What's the point of having different operations if the result is always the same?

@codingquark Oh you're probably right! "New is always better."

@esclear @erou ah! Perhaps different printing process or slightly incompatible doc formats or different versions of LaTeX!

@codingquark @erou
🤔 Could it be version-dependent?

Maybe TeX version x rotates all plus symbols by x radians?
So the left sum could have been produced by a very recent (or early or pretty-much-exactly-in-between) version of TeX and the right sum would have been produced around version 0.7853982 or version 2.356194 ?

@erou Right? Such as for the Knuth operators 2 [n] 2 = 4 for all n in the natural numbers. That is like basically always. Lol

@erou I'd like to know how you're defining "always."

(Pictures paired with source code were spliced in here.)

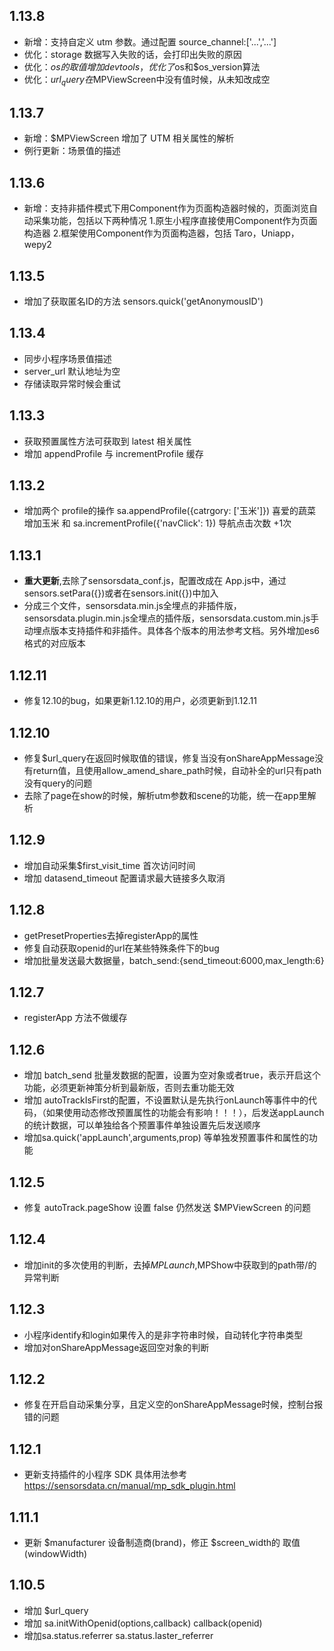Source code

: ## 1.13.8
* 新增：支持自定义 utm 参数。通过配置 source_channel:['...','...']  
* 优化：storage 数据写入失败的话，会打印出失败的原因  
* 优化：$os的取值增加devtools，优化了$os和$os_version算法
* 优化：$url_query在$MPViewScreen中没有值时候，从未知改成空

## 1.13.7

* 新增：$MPViewScreen 增加了 UTM 相关属性的解析
* 例行更新：场景值的描述

## 1.13.6

* 新增：支持非插件模式下用Component作为页面构造器时候的，页面浏览自动采集功能，包括以下两种情况
1.原生小程序直接使用Component作为页面构造器 2.框架使用Component作为页面构造器，包括 Taro，Uniapp，wepy2 

## 1.13.5

* 增加了获取匿名ID的方法 sensors.quick('getAnonymousID')

## 1.13.4

* 同步小程序场景值描述
* server_url 默认地址为空
* 存储读取异常时候会重试

## 1.13.3

* 获取预置属性方法可获取到 latest 相关属性
* 增加 appendProfile 与 incrementProfile 缓存

## 1.13.2

* 增加两个 profile的操作 sa.appendProfile({catrgory: ['玉米']}) 喜爱的蔬菜增加玉米 和 sa.incrementProfile({'navClick': 1}) 导航点击次数 +1次

## 1.13.1

* **重大更新**,去除了sensorsdata_conf.js，配置改成在 App.js中，通过 sensors.setPara({})或者在sensors.init({})中加入
* 分成三个文件，sensorsdata.min.js全埋点的非插件版，sensorsdata.plugin.min.js全埋点的插件版，sensorsdata.custom.min.js手动埋点版本支持插件和非插件。具体各个版本的用法参考文档。另外增加es6格式的对应版本

## 1.12.11

* 修复12.10的bug，如果更新1.12.10的用户，必须更新到1.12.11

## 1.12.10

* 修复$url_query在返回时候取值的错误，修复当没有onShareAppMessage没有return值，且使用allow_amend_share_path时候，自动补全的url只有path没有query的问题
* 去除了page在show的时候，解析utm参数和scene的功能，统一在app里解析

## 1.12.9

* 增加自动采集$first_visit_time 首次访问时间
* 增加 datasend_timeout 配置请求最大链接多久取消

## 1.12.8

* getPresetProperties去掉registerApp的属性
* 修复自动获取openid的url在某些特殊条件下的bug
* 增加批量发送最大数据量，batch_send:{send_timeout:6000,max_length:6}

## 1.12.7

* registerApp 方法不做缓存

## 1.12.6

* 增加 batch_send 批量发数据的配置，设置为空对象或者true，表示开启这个功能，必须更新神策分析到最新版，否则去重功能无效
* 增加 autoTrackIsFirst的配置，不设置默认是先执行onLaunch等事件中的代码，（如果使用动态修改预置属性的功能会有影响！！！），后发送appLaunch的统计数据，可以单独给各个预置事件单独设置先后发送顺序
* 增加sa.quick('appLaunch',arguments,prop) 等单独发预置事件和属性的功能

## 1.12.5

* 修复 autoTrack.pageShow 设置 false 仍然发送 $MPViewScreen 的问题

## 1.12.4

* 增加init的多次使用的判断，去掉$MPLaunch,$MPShow中获取到的path带/的异常判断

## 1.12.3

* 小程序identify和login如果传入的是非字符串时候，自动转化字符串类型
* 增加对onShareAppMessage返回空对象的判断

## 1.12.2

* 修复在开启自动采集分享，且定义空的onShareAppMessage时候，控制台报错的问题

## 1.12.1

* 更新支持插件的小程序 SDK 具体用法参考 https://sensorsdata.cn/manual/mp_sdk_plugin.html

## 1.11.1

* 更新 $manufacturer 设备制造商(brand)，修正 $screen_width的 取值(windowWidth)

## 1.10.5

* 增加 $url_query
* 增加 sa.initWithOpenid(options,callback)  callback(openid)
* 增加sa.status.referrer sa.status.laster_referrer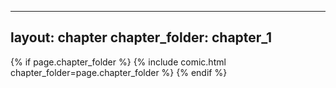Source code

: 
---
layout: chapter
chapter_folder: chapter_1
---

{% if page.chapter_folder %}
    {% include comic.html chapter_folder=page.chapter_folder %}
{% endif %}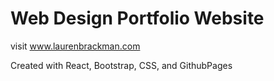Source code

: # Web Design Portfolio Website

visit www.laurenbrackman.com

Created with React, Bootstrap, CSS, and GithubPages
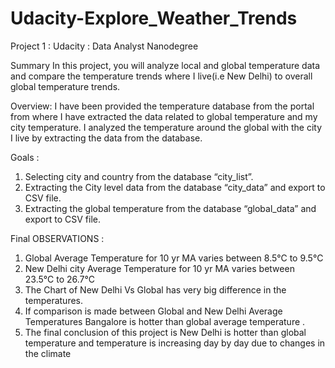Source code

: # Udacity-Explore_Weather_Trends
Project 1 : Udacity : Data Analyst Nanodegree

Summary
In this project, you will analyze local and global temperature data and compare the temperature
trends where I live(i.e New Delhi) to overall global temperature trends.

Overview:
I have been provided the temperature database from the portal from where I have extracted
the data related to global temperature and my city temperature. I analyzed the temperature
around the global with the city I live by extracting the data from the database.

Goals :
1. Selecting city and country from the database “city_list”.
2. Extracting the City level data from the database “city_data” and export to CSV file.
3. Extracting the global temperature from the database “global_data” and export to CSV file.

Final OBSERVATIONS :
1. Global Average Temperature for 10 yr MA varies between 8.5°C to 9.5°C
2. New Delhi city Average Temperature for 10 yr MA varies between 23.5°C to 26.7°C
3. The Chart of New Delhi Vs Global has very big difference in the temperatures.
4. If comparison is made between Global and New Delhi Average Temperatures Bangalore is
hotter than global average temperature .
5. The final conclusion of this project is New Delhi is hotter than global temperature
and temperature is increasing day by day due to changes in the climate
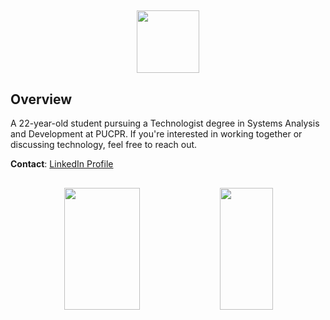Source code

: ##
<div align="center">  
<img width="100px" height="100px" src="https://media0.giphy.com/media/du3J3cXyzhj75IOgvA/giphy.gif?cid=ecf05e47ggqfgpvvrprs14r557dvagvfw9wcrt1h5mx3s11h&ep=v1_gifs_search&rid=giphy.gif&ct=g" />
</div>


## Overview

A 22-year-old student pursuing a Technologist degree in Systems Analysis and Development at PUCPR. If you're interested in working together or discussing technology, feel free to reach out.

**Contact**: [LinkedIn Profile](https://www.linkedin.com/in/diogogoesj/)
##
<div align="center">  
  <img width="49%" height="195px" src="https://github-readme-stats.vercel.app/api?username=jdgoes&show_icons=true&theme=dark" /> 
  <img width="41%" height="195px" src="https://github-readme-stats.vercel.app/api/top-langs/?username=jdgoes&show_icons=true&theme=dark&layout=compact" />
</div>

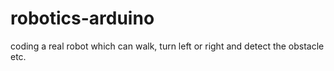 # robotics-arduino
coding a real robot which can walk, turn left or right and detect the obstacle etc.
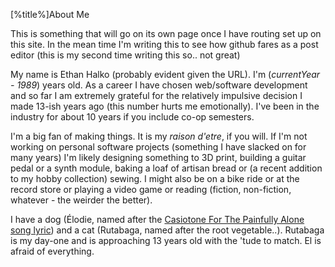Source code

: [%title%]About Me

This is something that will go on its own page once I have routing set up on this site. 
In the mean time I'm writing this to see how github fares as a post editor (this is my second time writing this so.. not great)

My name is Ethan Halko (probably evident given the URL). I'm (*currentYear - 1989*) years old. As a career I have chosen web/software development and so far I am extremely grateful for the relatively impulsive decision I made 13-ish years ago (this number hurts me emotionally). I've been in the industry for about 10 years if you include co-op semesters. 

I'm a big fan of making things. It is my *raison d'etre*, if you will. If I'm not working on personal software projects (something I have slacked on for many years) I'm likely designing something to 3D print, building a guitar pedal or a synth module, baking a loaf of artisan bread or (a recent addition to my hobby collection) sewing. I might also be on a bike ride or at the record store or playing a video game or reading (fiction, non-fiction, whatever - the weirder the better). 

I have a dog (Élodie, named after the [Casiotone For The Painfully Alone song lyric](https://www.youtube.com/watch?v=ZNB30UnOiBA)) and a cat (Rutabaga, named after the root vegetable..). Rutabaga is my day-one and is approaching 13 years old with the 'tude to match. El is afraid of everything. 

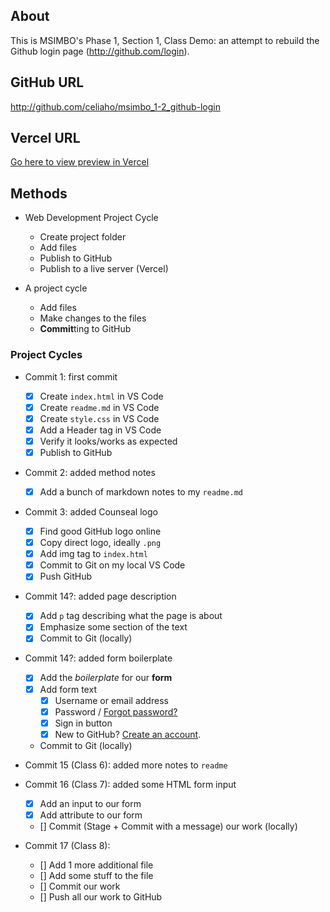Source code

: ## About
This is MSIMBO's Phase 1, Section 1, Class Demo: an attempt to rebuild the Github login page (<a href="http://github.com/login" target="_blank">http://github.com/login</a>).

## GitHub URL
<a href="http://github.com/celiaho/msimbo_1-2_github-login" target="_blank">http://github.com/celiaho/msimbo_1-2_github-login</a>

## Vercel URL
<a href="http://1-2-github-login.vercel.app/" target="_blank">Go here to view preview in Vercel</a>


## Methods
- Web Development Project Cycle
    - Create project folder
    - Add files
    - Publish to GitHub
    - Publish to a live server  (Vercel)

- A project cycle
    - Add files
    - Make changes to the files
    - **Commit**ting to GitHub


### Project Cycles
- Commit 1: first commit
    - [x] Create `index.html` in VS Code
    - [x] Create `readme.md` in VS Code
    - [x] Create `style.css` in VS Code
    - [x] Add a Header tag in VS Code
    - [x] Verify it looks/works as expected
    - [x] Publish to GitHub

- Commit 2: added method notes
    - [x] Add a bunch of markdown notes to my `readme.md`

- Commit 3: added Counseal logo
    - [x] Find good GitHub logo online
    - [x] Copy direct logo, ideally `.png` 
    - [x] Add img tag to `index.html`
    - [x] Commit to Git on my local VS Code
    - [x] Push GitHub

- Commit 14?: added page description
    - [x] Add `p` tag describing what the page is about
    - [x] Emphasize some section of the text
    - [x] Commit to Git (locally)

- Commit 14?: added form boilerplate
    - [x] Add the *boilerplate* for our **form**
    - [x] Add form text
        - [x] Username or email address
        - [x] Password / <a href="http://github.com/password_reset">Forgot password?</a>
        - [x] Sign in button
        - [x] New to GitHub? <a href="http://github.com/signup?source=login">Create an account</a>. 
    - Commit to Git (locally)
    
- Commit 15 (Class 6): added more notes to `readme`

- Commit 16 (Class 7): added some HTML form input
    - [x] Add an input to our form
    - [x] Add attribute to our form
    - [] Commit (Stage + Commit with a message) our work (locally) 

- Commit 17 (Class 8):
    - [] Add 1 more additional file
    - [] Add some stuff to the file
    - [] Commit our work
    - [] Push all our work to GitHub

1+2+4 is not the same as 1x2x4.

@erou almost never, in this particular case. There are only four "perfect numbers" known under ten thousand, and I would expect them to become vanishingly rare as you go higher.

britannica.com/science/perfect

@WizardOfDocs Well if we want to be serious about this, even the other perfect numbers do not satisfy this kind of equality, because the product of all the proper factors of a number is not equal to the number itself, except if there are only two distinct prime numbers (like 6).

For example 12 ≠ 1×2×3×4×6.

So you have to be perfect and semi-prime!

@WizardOfDocs @erou those are edge cases and can be ignored. For the sake of simplicity and ease of use we should settle for either + or ×.

@Little_Rascal @erou the chance of encountering a perfect number among all the naturals is zero

therefore, addition and multiplication are different

@WizardOfDocs @Little_Rascal But you do not use all natural numbers, just the small ones!

And we saw that it happens with small numbers, so I agree with @Little_Rascal, we should just pick one!

@erou @WizardOfDocs cant even remember the last time i used any other digits then 0-9, and like ⅓ of those adhere to the rule we just established. Imo thats good enough with tolerances in mind.

@don Well that also proves my point! Thank you for your investigation.

@erou finding another set of consequtive integers that work with other operators is left as a challenge for the reader

@erou this is actually the subject of a recent Mathologer video, which clarifies that there is actually an infinite number of (x, y, z) triples that satisfy x + y + z = xyz!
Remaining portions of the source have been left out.